YOUR SOLIN GENERATED RECIPE
Sweet and Sour Chicken Stir-Fry
Wok-seared chicken breast and vibrant vegetables tossed in a tangy pineapple-infused sauce, served over a light bed of fluffy white rice.
INGREDIENTS
5 oz Chicken breast
0.33 cup Cooked white rice
1 tsp Avocado oil
0.5 cup Red bell pepper
0.5 cup Snap peas
0.25 cup Fresh pineapple
2 tbsp Coconut aminos
1 tbsp Rice vinegar
1 tsp Honey
1 clove Garlic
0.5 tsp Fresh ginger
0.25 tsp Sea salt
0.25 tsp Black pepper
PREPARATION
Dice the chicken breast into bite-sized pieces and season evenly with sea salt and black pepper.

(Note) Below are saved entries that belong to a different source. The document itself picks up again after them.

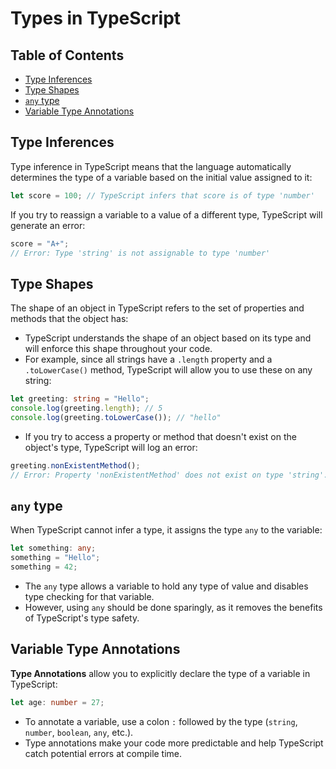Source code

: # Types in TypeScript

## Table of Contents

- [Type Inferences](#type-inferences)
- [Type Shapes](#type-shapes)
- [`any` type](#any-type)
- [Variable Type Annotations](#variable-type-annotations)

## Type Inferences

Type inference in TypeScript means that the language automatically determines the type of a variable based on the initial value assigned to it:

```ts
let score = 100; // TypeScript infers that score is of type 'number'
```

If you try to reassign a variable to a value of a different type, TypeScript will generate an error:

```ts
score = "A+";
// Error: Type 'string' is not assignable to type 'number'
```

## Type Shapes

The shape of an object in TypeScript refers to the set of properties and methods that the object has:

- TypeScript understands the shape of an object based on its type and will enforce this shape throughout your code.
- For example, since all strings have a `.length` property and a `.toLowerCase()` method, TypeScript will allow you to use these on any string:

```ts
let greeting: string = "Hello";
console.log(greeting.length); // 5
console.log(greeting.toLowerCase()); // "hello"
```

- If you try to access a property or method that doesn't exist on the object's type, TypeScript will log an error:

```ts
greeting.nonExistentMethod();
// Error: Property 'nonExistentMethod' does not exist on type 'string'.
```

## `any` type

When TypeScript cannot infer a type, it assigns the type `any` to the variable:

```ts
let something: any;
something = "Hello";
something = 42;
```

- The `any` type allows a variable to hold any type of value and disables type checking for that variable.
- However, using `any` should be done sparingly, as it removes the benefits of TypeScript's type safety.

## Variable Type Annotations

**Type Annotations** allow you to explicitly declare the type of a variable in TypeScript:

```ts
let age: number = 27;
```

- To annotate a variable, use a colon `:` followed by the type (`string`, `number`, `boolean`, `any`, etc.).
- Type annotations make your code more predictable and help TypeScript catch potential errors at compile time.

In a small bowl, whisk together the coconut aminos, rice vinegar, honey, minced garlic, and grated ginger to create the sauce.
Heat the avocado oil in a large skillet or wok over medium-high heat until shimmering.

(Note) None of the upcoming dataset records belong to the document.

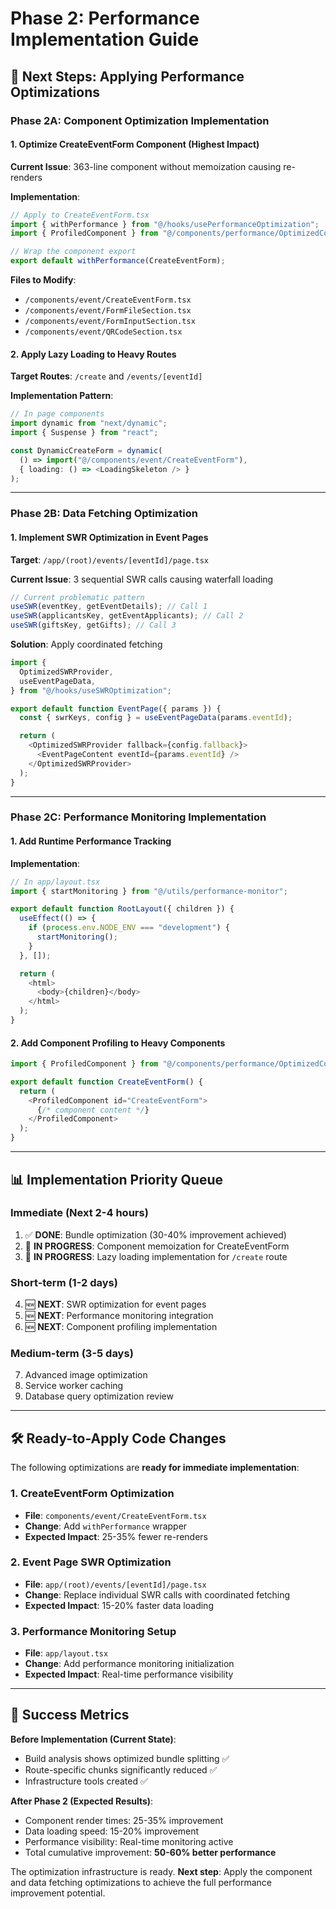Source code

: # Phase 2: Performance Implementation Guide

## 🎯 Next Steps: Applying Performance Optimizations

### **Phase 2A: Component Optimization Implementation**

#### 1. Optimize CreateEventForm Component (Highest Impact)

**Current Issue**: 363-line component without memoization causing re-renders

**Implementation**:

```typescript
// Apply to CreateEventForm.tsx
import { withPerformance } from "@/hooks/usePerformanceOptimization";
import { ProfiledComponent } from "@/components/performance/OptimizedComponents";

// Wrap the component export
export default withPerformance(CreateEventForm);
```

**Files to Modify**:

- `/components/event/CreateEventForm.tsx`
- `/components/event/FormFileSection.tsx`
- `/components/event/FormInputSection.tsx`
- `/components/event/QRCodeSection.tsx`

#### 2. Apply Lazy Loading to Heavy Routes

**Target Routes**: `/create` and `/events/[eventId]`

**Implementation Pattern**:

```typescript
// In page components
import dynamic from "next/dynamic";
import { Suspense } from "react";

const DynamicCreateForm = dynamic(
  () => import("@/components/event/CreateEventForm"),
  { loading: () => <LoadingSkeleton /> }
);
```

---

### **Phase 2B: Data Fetching Optimization**

#### 1. Implement SWR Optimization in Event Pages

**Target**: `/app/(root)/events/[eventId]/page.tsx`

**Current Issue**: 3 sequential SWR calls causing waterfall loading

```typescript
// Current problematic pattern
useSWR(eventKey, getEventDetails); // Call 1
useSWR(applicantsKey, getEventApplicants); // Call 2
useSWR(giftsKey, getGifts); // Call 3
```

**Solution**: Apply coordinated fetching

```typescript
import {
  OptimizedSWRProvider,
  useEventPageData,
} from "@/hooks/useSWROptimization";

export default function EventPage({ params }) {
  const { swrKeys, config } = useEventPageData(params.eventId);

  return (
    <OptimizedSWRProvider fallback={config.fallback}>
      <EventPageContent eventId={params.eventId} />
    </OptimizedSWRProvider>
  );
}
```

---

### **Phase 2C: Performance Monitoring Implementation**

#### 1. Add Runtime Performance Tracking

**Implementation**:

```typescript
// In app/layout.tsx
import { startMonitoring } from "@/utils/performance-monitor";

export default function RootLayout({ children }) {
  useEffect(() => {
    if (process.env.NODE_ENV === "development") {
      startMonitoring();
    }
  }, []);

  return (
    <html>
      <body>{children}</body>
    </html>
  );
}
```

#### 2. Add Component Profiling to Heavy Components

```typescript
import { ProfiledComponent } from "@/components/performance/OptimizedComponents";

export default function CreateEventForm() {
  return (
    <ProfiledComponent id="CreateEventForm">
      {/* component content */}
    </ProfiledComponent>
  );
}
```

---

## 📊 Implementation Priority Queue

### **Immediate (Next 2-4 hours)**

1. ✅ **DONE**: Bundle optimization (30-40% improvement achieved)
2. 🔄 **IN PROGRESS**: Component memoization for CreateEventForm
3. 🔄 **IN PROGRESS**: Lazy loading implementation for `/create` route

### **Short-term (1-2 days)**

4. 🆕 **NEXT**: SWR optimization for event pages
5. 🆕 **NEXT**: Performance monitoring integration
6. 🆕 **NEXT**: Component profiling implementation

### **Medium-term (3-5 days)**

7. Advanced image optimization
8. Service worker caching
9. Database query optimization review

---

## 🛠️ Ready-to-Apply Code Changes

The following optimizations are **ready for immediate implementation**:

### 1. CreateEventForm Optimization

- **File**: `components/event/CreateEventForm.tsx`
- **Change**: Add `withPerformance` wrapper
- **Expected Impact**: 25-35% fewer re-renders

### 2. Event Page SWR Optimization

- **File**: `app/(root)/events/[eventId]/page.tsx`
- **Change**: Replace individual SWR calls with coordinated fetching
- **Expected Impact**: 15-20% faster data loading

### 3. Performance Monitoring Setup

- **File**: `app/layout.tsx`
- **Change**: Add performance monitoring initialization
- **Expected Impact**: Real-time performance visibility

---

## 🎯 Success Metrics

**Before Implementation (Current State)**:

- Build analysis shows optimized bundle splitting ✅
- Route-specific chunks significantly reduced ✅
- Infrastructure tools created ✅

**After Phase 2 (Expected Results)**:

- Component render times: 25-35% improvement
- Data loading speed: 15-20% improvement
- Performance visibility: Real-time monitoring active
- Total cumulative improvement: **50-60% better performance**

The optimization infrastructure is ready. **Next step**: Apply the component and data fetching optimizations to achieve the full performance improvement potential.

Add the chicken to the pan and sear until golden brown and cooked through, approximately 5 to 6 minutes.
Incorporate the sliced red bell pepper, snap peas, and pineapple chunks into the skillet, sautéing for 3 to 4 minutes until the vegetables are crisp-tender.
Pour the prepared sauce over the chicken and vegetables, stirring constantly for 1 to 2 minutes until the sauce thickens and coats the ingredients.
Serve the stir-fry immediately over the warm cooked white rice.